Task requirements — What is the number of lines in the entries that include the word "features"? Respond with the number only.

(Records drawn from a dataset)
....
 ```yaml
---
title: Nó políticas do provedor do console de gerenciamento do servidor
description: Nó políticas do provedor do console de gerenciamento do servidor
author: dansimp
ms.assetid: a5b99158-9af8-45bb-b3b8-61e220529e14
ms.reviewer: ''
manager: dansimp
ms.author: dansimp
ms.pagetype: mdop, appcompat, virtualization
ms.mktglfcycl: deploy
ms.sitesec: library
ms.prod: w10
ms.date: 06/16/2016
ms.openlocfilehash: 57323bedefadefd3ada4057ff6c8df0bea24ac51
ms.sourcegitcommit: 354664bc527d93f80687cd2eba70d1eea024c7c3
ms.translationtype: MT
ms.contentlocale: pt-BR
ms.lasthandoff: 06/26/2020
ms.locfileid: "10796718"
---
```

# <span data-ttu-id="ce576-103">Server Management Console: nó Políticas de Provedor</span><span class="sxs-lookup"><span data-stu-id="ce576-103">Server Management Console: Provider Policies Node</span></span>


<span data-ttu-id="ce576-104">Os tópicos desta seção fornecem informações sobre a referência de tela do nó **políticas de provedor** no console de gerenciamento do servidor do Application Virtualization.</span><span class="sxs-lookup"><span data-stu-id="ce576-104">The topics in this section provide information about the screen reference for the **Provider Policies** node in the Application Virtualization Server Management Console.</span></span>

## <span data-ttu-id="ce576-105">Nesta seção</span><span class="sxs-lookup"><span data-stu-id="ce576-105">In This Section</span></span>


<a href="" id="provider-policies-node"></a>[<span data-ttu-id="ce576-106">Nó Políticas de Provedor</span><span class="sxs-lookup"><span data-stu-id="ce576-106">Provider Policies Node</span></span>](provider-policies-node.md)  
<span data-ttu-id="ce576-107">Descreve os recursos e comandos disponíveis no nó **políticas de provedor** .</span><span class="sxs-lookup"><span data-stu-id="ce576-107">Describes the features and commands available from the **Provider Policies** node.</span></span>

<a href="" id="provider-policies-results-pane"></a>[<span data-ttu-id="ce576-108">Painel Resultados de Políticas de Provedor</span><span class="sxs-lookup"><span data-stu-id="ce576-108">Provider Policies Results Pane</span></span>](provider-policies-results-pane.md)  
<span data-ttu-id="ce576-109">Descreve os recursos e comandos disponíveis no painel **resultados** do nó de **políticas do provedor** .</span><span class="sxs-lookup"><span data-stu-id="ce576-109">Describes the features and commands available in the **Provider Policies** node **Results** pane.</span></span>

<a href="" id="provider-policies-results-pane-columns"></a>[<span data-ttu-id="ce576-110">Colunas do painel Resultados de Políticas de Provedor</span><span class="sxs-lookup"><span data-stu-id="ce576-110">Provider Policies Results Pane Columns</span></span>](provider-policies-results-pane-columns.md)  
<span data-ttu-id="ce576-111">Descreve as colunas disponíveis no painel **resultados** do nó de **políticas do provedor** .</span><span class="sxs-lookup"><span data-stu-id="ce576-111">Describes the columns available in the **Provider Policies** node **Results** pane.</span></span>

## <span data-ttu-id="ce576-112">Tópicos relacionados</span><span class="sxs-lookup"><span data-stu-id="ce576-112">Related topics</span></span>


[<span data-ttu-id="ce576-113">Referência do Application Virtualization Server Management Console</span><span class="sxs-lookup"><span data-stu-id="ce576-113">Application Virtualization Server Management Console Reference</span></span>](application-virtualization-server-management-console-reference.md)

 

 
....
Result of this exercise — 2